[MATERIAL PROVIDED — start]

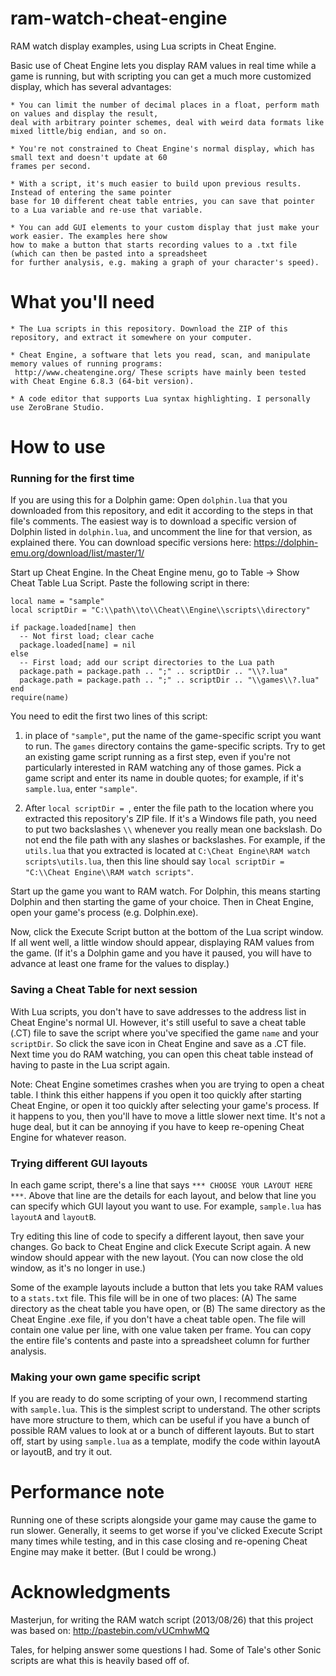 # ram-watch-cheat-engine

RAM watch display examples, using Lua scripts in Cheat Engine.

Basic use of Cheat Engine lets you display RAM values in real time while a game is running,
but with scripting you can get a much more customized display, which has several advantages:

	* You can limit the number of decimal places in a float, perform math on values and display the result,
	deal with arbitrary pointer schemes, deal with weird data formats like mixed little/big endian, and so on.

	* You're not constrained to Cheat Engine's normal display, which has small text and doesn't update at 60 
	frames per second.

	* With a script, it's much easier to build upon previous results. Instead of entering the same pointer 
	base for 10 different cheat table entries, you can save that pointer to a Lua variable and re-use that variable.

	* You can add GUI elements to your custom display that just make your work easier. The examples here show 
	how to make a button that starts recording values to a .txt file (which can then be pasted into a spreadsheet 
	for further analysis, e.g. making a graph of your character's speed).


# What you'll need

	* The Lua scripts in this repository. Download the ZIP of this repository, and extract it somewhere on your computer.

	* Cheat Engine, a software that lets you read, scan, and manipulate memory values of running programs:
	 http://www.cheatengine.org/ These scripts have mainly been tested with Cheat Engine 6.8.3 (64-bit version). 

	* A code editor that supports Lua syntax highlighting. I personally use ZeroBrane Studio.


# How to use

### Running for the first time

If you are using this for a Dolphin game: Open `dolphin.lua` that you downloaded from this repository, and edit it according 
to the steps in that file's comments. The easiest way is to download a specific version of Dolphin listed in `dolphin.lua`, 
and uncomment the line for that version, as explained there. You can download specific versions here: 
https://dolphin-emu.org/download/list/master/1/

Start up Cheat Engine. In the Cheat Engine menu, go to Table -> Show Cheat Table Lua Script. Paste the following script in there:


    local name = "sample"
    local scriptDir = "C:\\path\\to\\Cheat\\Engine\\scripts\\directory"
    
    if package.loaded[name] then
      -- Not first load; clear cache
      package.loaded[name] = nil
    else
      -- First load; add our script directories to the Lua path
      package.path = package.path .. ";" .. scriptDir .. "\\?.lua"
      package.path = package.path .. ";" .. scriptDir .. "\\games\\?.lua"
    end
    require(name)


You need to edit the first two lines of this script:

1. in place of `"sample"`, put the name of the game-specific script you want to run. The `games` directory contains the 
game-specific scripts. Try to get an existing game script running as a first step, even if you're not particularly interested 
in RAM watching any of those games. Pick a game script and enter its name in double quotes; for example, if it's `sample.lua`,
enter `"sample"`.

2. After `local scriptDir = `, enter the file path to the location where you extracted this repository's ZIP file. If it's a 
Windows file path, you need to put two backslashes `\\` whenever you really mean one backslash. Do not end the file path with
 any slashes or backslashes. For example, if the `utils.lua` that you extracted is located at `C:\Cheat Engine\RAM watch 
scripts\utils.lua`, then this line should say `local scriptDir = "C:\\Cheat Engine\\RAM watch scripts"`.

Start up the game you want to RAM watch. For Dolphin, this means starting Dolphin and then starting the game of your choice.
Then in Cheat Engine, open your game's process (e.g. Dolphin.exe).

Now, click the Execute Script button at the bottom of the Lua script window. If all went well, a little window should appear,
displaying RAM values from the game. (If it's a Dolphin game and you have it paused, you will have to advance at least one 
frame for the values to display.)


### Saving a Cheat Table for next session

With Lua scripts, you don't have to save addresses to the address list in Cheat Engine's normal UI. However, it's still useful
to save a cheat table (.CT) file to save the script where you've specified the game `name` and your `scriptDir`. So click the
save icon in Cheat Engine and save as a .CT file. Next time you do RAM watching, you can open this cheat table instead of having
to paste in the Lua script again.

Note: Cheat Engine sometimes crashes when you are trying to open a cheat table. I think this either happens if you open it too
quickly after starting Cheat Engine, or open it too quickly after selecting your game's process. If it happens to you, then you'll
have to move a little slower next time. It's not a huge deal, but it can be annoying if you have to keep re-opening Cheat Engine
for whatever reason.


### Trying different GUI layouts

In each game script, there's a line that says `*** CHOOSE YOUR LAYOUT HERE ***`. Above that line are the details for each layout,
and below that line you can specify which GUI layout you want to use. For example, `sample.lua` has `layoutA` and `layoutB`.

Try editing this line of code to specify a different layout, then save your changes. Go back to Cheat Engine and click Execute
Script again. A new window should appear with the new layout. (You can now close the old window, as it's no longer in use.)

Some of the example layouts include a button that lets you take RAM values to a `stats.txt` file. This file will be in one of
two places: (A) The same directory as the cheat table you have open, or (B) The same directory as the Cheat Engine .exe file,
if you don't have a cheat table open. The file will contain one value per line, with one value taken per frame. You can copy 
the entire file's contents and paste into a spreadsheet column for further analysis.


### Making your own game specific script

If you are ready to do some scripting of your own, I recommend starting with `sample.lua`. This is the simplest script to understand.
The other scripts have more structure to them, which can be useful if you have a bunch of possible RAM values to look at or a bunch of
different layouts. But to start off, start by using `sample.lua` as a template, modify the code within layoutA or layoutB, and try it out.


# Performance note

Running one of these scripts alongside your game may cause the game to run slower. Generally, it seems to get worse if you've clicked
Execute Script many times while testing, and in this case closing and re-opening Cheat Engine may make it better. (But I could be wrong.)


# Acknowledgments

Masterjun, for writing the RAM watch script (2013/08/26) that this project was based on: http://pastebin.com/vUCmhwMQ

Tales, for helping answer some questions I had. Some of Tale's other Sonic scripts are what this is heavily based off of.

[MATERIAL PROVIDED — finish]

#### WHAT NEEDS TO BE DONE:
Leave every image out and retype the entries above word for word.

#### ANSWER FOR THIS EXERCISE:
 # ram-watch-cheat-engine

RAM watch display examples, using Lua scripts in Cheat Engine.

Basic use of Cheat Engine lets you display RAM values in real time while a game is running,
but with scripting you can get a much more customized display, which has several advantages:

	* You can limit the number of decimal places in a float, perform math on values and display the result,
	deal with arbitrary pointer schemes, deal with weird data formats like mixed little/big endian, and so on.

	* You're not constrained to Cheat Engine's normal display, which has small text and doesn't update at 60 
	frames per second.

	* With a script, it's much easier to build upon previous results. Instead of entering the same pointer 
	base for 10 different cheat table entries, you can save that pointer to a Lua variable and re-use that variable.

	* You can add GUI elements to your custom display that just make your work easier. The examples here show 
	how to make a button that starts recording values to a .txt file (which can then be pasted into a spreadsheet 
	for further analysis, e.g. making a graph of your character's speed).


# What you'll need

	* The Lua scripts in this repository. Download the ZIP of this repository, and extract it somewhere on your computer.

	* Cheat Engine, a software that lets you read, scan, and manipulate memory values of running programs:
	 http://www.cheatengine.org/ These scripts have mainly been tested with Cheat Engine 6.8.3 (64-bit version). 

	* A code editor that supports Lua syntax highlighting. I personally use ZeroBrane Studio.


# How to use

### Running for the first time

If you are using this for a Dolphin game: Open `dolphin.lua` that you downloaded from this repository, and edit it according 
to the steps in that file's comments. The easiest way is to download a specific version of Dolphin listed in `dolphin.lua`, 
and uncomment the line for that version, as explained there. You can download specific versions here: 
https://dolphin-emu.org/download/list/master/1/

Start up Cheat Engine. In the Cheat Engine menu, go to Table -> Show Cheat Table Lua Script. Paste the following script in there:


    local name = "sample"
    local scriptDir = "C:\\path\\to\\Cheat\\Engine\\scripts\\directory"
    
    if package.loaded[name] then
      -- Not first load; clear cache
      package.loaded[name] = nil
    else
      -- First load; add our script directories to the Lua path
      package.path = package.path .. ";" .. scriptDir .. "\\?.lua"
      package.path = package.path .. ";" .. scriptDir .. "\\games\\?.lua"
    end
    require(name)


You need to edit the first two lines of this script:

1. in place of `"sample"`, put the name of the game-specific script you want to run. The `games` directory contains the 
game-specific scripts. Try to get an existing game script running as a first step, even if you're not particularly interested 
in RAM watching any of those games. Pick a game script and enter its name in double quotes; for example, if it's `sample.lua`,
enter `"sample"`.

2. After `local scriptDir = `, enter the file path to the location where you extracted this repository's ZIP file. If it's a 
Windows file path, you need to put two backslashes `\\` whenever you really mean one backslash. Do not end the file path with
 any slashes or backslashes. For example, if the `utils.lua` that you extracted is located at `C:\Cheat Engine\RAM watch 
scripts\utils.lua`, then this line should say `local scriptDir = "C:\\Cheat Engine\\RAM watch scripts"`.

Start up the game you want to RAM watch. For Dolphin, this means starting Dolphin and then starting the game of your choice.
Then in Cheat Engine, open your game's process (e.g. Dolphin.exe).

Now, click the Execute Script button at the bottom of the Lua script window. If all went well, a little window should appear,
displaying RAM values from the game. (If it's a Dolphin game and you have it paused, you will have to advance at least one 
frame for the values to display.)


### Saving a Cheat Table for next session

With Lua scripts, you don't have to save addresses to the address list in Cheat Engine's normal UI. However, it's still useful
to save a cheat table (.CT) file to save the script where you've specified the game `name` and your `scriptDir`. So click the
save icon in Cheat Engine and save as a .CT file. Next time you do RAM watching, you can open this cheat table instead of having
to paste in the Lua script again.

Note: Cheat Engine sometimes crashes when you are trying to open a cheat table. I think this either happens if you open it too
quickly after starting Cheat Engine, or open it too quickly after selecting your game's process. If it happens to you, then you'll
have to move a little slower next time. It's not a huge deal, but it can be annoying if you have to keep re-opening Cheat Engine
for whatever reason.


### Trying different GUI layouts

In each game script, there's a line that says `*** CHOOSE YOUR LAYOUT HERE ***`. Above that line are the details for each layout,
and below that line you can specify which GUI layout you want to use. For example, `sample.lua` has `layoutA` and `layoutB`.

Try editing this line of code to specify a different layout, then save your changes. Go back to Cheat Engine and click Execute
Script again. A new window should appear with the new layout. (You can now close the old window, as it's no longer in use.)

Some of the example layouts include a button that lets you take RAM values to a `stats.txt` file. This file will be in one of
two places: (A) The same directory as the cheat table you have open, or (B) The same directory as the Cheat Engine .exe file,
if you don't have a cheat table open. The file will contain one value per line, with one value taken per frame. You can copy 
the entire file's contents and paste into a spreadsheet column for further analysis.


### Making your own game specific script

If you are ready to do some scripting of your own, I recommend starting with `sample.lua`. This is the simplest script to understand.
The other scripts have more structure to them, which can be useful if you have a bunch of possible RAM values to look at or a bunch of
different layouts. But to start off, start by using `sample.lua` as a template, modify the code within layoutA or layoutB, and try it out.


# Performance note

Running one of these scripts alongside your game may cause the game to run slower. Generally, it seems to get worse if you've clicked
Execute Script many times while testing, and in this case closing and re-opening Cheat Engine may make it better. (But I could be wrong.)


# Acknowledgments

Masterjun, for writing the RAM watch script (2013/08/26) that this project was based on: http://pastebin.com/vUCmhwMQ

Tales, for helping answer some questions I had. Some of Tale's other Sonic scripts are what this is heavily based off of.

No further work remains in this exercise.